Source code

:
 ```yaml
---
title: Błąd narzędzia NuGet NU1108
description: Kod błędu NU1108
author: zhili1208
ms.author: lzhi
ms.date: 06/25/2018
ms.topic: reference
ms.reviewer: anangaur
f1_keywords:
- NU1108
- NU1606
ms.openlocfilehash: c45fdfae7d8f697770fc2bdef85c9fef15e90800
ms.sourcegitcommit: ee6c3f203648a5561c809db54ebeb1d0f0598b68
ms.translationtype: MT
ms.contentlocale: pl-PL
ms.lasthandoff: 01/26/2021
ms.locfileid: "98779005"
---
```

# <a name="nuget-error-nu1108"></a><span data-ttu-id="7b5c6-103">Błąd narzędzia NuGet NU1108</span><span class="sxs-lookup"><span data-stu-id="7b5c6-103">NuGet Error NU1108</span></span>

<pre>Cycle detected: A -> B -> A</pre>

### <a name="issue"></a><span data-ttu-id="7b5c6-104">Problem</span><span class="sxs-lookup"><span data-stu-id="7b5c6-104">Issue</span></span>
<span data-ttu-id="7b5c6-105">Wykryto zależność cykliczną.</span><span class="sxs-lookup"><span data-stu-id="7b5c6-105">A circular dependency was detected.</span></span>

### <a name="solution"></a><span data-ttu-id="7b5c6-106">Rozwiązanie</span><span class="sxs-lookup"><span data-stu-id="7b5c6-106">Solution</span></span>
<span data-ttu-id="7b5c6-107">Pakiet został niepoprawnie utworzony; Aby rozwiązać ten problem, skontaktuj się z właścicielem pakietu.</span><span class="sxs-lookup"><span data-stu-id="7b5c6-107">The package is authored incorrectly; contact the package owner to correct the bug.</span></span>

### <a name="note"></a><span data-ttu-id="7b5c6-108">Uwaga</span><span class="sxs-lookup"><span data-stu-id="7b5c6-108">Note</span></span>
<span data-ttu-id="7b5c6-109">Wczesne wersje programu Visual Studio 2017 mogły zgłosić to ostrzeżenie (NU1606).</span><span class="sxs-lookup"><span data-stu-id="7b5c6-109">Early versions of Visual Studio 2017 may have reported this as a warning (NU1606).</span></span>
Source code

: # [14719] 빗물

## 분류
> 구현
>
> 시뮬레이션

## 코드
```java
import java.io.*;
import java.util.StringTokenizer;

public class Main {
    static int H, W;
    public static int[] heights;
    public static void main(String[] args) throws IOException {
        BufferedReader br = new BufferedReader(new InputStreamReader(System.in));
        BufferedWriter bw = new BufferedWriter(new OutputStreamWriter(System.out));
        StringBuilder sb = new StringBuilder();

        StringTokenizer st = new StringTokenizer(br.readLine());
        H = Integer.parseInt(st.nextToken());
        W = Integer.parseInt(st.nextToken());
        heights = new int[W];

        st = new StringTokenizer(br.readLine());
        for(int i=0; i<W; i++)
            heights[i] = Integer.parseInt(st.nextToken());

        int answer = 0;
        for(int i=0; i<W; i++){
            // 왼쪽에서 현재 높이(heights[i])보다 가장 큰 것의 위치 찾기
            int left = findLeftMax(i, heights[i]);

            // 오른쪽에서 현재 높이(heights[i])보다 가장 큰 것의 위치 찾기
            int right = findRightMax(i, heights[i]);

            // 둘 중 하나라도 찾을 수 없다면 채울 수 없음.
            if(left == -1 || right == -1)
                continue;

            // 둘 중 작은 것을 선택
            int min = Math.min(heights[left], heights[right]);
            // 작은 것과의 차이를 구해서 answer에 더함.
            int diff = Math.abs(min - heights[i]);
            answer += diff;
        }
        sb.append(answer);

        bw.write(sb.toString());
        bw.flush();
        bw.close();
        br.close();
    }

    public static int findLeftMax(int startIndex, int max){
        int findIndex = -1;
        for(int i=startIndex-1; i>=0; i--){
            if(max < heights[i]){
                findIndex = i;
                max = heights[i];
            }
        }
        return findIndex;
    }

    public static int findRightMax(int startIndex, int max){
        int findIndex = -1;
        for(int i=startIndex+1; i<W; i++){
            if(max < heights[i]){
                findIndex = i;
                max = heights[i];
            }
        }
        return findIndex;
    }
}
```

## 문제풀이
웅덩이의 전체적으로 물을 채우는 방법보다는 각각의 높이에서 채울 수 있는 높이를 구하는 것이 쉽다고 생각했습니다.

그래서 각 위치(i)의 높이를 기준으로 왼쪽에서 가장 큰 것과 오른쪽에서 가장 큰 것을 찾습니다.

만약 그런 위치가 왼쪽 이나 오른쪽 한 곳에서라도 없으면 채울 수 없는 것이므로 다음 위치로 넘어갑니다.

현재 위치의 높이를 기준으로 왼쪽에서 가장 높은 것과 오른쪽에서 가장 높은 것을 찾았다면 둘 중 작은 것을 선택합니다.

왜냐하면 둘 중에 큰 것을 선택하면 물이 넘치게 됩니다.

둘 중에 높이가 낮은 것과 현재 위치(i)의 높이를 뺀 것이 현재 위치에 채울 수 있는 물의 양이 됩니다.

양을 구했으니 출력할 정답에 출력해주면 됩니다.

################

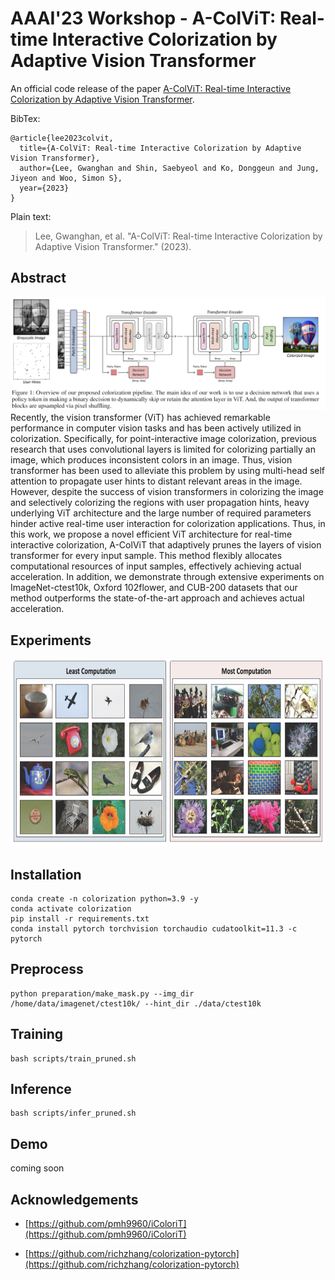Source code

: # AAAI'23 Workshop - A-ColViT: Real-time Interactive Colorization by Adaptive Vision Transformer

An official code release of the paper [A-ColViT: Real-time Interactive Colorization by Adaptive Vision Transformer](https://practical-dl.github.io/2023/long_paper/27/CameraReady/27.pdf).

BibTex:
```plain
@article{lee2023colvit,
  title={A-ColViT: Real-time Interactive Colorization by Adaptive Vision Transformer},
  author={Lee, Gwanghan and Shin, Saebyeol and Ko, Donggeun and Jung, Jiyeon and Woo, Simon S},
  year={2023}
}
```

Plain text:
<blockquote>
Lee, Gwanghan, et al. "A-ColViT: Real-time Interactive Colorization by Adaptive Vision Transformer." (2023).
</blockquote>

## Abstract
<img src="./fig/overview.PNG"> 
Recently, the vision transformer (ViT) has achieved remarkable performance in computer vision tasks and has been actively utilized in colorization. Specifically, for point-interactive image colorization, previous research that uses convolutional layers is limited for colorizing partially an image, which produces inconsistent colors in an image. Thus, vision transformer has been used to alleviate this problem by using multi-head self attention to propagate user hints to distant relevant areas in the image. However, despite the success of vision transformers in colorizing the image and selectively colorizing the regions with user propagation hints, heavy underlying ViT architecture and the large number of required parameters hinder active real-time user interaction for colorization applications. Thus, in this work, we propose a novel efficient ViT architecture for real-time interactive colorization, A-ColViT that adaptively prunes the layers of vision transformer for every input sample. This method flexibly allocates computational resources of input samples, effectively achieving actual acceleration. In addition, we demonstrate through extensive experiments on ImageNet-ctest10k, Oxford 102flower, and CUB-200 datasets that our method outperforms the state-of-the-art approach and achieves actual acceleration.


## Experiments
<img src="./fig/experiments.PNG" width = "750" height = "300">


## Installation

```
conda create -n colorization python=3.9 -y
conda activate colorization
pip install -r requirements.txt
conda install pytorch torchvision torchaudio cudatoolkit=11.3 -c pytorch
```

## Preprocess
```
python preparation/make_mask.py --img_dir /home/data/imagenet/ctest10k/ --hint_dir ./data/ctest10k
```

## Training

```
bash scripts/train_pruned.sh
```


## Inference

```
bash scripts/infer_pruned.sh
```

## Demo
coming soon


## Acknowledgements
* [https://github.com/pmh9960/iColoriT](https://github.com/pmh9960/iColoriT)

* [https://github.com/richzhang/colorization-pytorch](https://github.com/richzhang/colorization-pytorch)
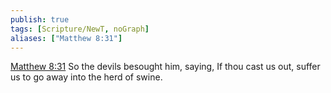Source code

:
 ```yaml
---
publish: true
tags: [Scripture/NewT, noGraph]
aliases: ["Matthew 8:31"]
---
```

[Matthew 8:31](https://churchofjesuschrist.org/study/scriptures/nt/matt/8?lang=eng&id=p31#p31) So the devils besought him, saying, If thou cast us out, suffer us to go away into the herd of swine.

################

Task details:
Across the whole listing above, find every line with the string "Integer" and copy it.

Exercise solution:
        H = Integer.parseInt(st.nextToken());
        W = Integer.parseInt(st.nextToken());
            heights[i] = Integer.parseInt(st.nextToken());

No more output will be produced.